*** Opening of Supplied material ***

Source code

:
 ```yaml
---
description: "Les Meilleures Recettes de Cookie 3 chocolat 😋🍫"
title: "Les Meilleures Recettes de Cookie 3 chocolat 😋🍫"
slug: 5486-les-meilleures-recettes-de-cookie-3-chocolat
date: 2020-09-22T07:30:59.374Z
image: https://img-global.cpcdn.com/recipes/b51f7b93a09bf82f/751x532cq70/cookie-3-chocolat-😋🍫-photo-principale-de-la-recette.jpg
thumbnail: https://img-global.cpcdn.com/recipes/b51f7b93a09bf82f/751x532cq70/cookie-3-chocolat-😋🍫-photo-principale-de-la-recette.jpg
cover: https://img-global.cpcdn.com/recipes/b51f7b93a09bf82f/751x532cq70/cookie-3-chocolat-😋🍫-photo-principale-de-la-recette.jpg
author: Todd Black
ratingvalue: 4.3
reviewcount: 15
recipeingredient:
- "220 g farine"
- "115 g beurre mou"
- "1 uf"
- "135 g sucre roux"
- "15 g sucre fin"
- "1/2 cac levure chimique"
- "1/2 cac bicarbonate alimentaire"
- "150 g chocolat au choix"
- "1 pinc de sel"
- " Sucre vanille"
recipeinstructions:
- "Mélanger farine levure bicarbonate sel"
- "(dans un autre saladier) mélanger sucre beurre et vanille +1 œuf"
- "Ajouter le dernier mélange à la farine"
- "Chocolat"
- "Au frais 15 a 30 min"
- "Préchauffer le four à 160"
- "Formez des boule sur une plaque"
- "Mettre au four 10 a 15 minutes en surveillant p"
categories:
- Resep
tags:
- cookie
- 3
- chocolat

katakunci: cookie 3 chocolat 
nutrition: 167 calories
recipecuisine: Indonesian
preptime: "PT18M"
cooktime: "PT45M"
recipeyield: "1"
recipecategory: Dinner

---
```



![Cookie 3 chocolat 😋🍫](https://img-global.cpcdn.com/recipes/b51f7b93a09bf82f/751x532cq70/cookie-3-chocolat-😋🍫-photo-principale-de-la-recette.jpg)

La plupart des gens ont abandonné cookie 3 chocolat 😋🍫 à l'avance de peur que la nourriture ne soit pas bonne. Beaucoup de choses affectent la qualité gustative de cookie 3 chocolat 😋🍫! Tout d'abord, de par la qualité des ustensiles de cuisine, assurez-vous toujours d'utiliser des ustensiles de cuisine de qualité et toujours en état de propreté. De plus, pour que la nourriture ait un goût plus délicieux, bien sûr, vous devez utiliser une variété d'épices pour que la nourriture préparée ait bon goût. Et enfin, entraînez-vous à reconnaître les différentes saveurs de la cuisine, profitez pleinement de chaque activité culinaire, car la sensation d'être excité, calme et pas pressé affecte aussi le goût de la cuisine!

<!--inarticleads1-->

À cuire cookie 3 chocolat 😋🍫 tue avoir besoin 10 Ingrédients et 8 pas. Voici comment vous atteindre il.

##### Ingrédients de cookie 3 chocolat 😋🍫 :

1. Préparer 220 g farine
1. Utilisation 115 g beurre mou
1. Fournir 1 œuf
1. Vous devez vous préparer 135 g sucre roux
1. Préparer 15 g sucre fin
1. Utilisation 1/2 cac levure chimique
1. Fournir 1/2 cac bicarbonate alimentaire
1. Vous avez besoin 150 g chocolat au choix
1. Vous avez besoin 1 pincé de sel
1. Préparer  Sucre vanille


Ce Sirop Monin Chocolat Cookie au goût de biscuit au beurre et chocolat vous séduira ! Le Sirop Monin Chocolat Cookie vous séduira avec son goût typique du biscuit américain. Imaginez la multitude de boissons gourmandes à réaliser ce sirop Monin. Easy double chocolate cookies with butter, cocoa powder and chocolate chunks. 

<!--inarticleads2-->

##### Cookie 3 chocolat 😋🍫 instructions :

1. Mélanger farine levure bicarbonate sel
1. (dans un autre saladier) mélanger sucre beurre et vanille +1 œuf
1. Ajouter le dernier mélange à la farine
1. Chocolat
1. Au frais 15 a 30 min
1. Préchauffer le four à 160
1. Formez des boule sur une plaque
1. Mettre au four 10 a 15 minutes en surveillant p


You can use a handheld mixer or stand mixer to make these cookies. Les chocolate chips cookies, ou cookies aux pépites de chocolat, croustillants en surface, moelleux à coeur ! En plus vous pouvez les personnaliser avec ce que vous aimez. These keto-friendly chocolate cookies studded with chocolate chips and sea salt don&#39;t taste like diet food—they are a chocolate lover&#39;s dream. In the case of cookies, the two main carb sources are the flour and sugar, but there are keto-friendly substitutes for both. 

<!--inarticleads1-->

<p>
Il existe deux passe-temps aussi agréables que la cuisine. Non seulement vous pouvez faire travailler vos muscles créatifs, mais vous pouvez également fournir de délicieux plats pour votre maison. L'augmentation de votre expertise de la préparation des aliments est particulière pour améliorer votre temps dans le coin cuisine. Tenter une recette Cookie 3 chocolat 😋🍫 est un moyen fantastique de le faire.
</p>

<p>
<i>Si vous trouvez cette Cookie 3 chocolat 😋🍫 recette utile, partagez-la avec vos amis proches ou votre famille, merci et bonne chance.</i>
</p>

*** Close of Supplied material ***

Once you find the string "frais" in a line of the records, copy that line.

_Answer to this exercise_
- "Au frais 15 a 30 min"
1. Au frais 15 a 30 min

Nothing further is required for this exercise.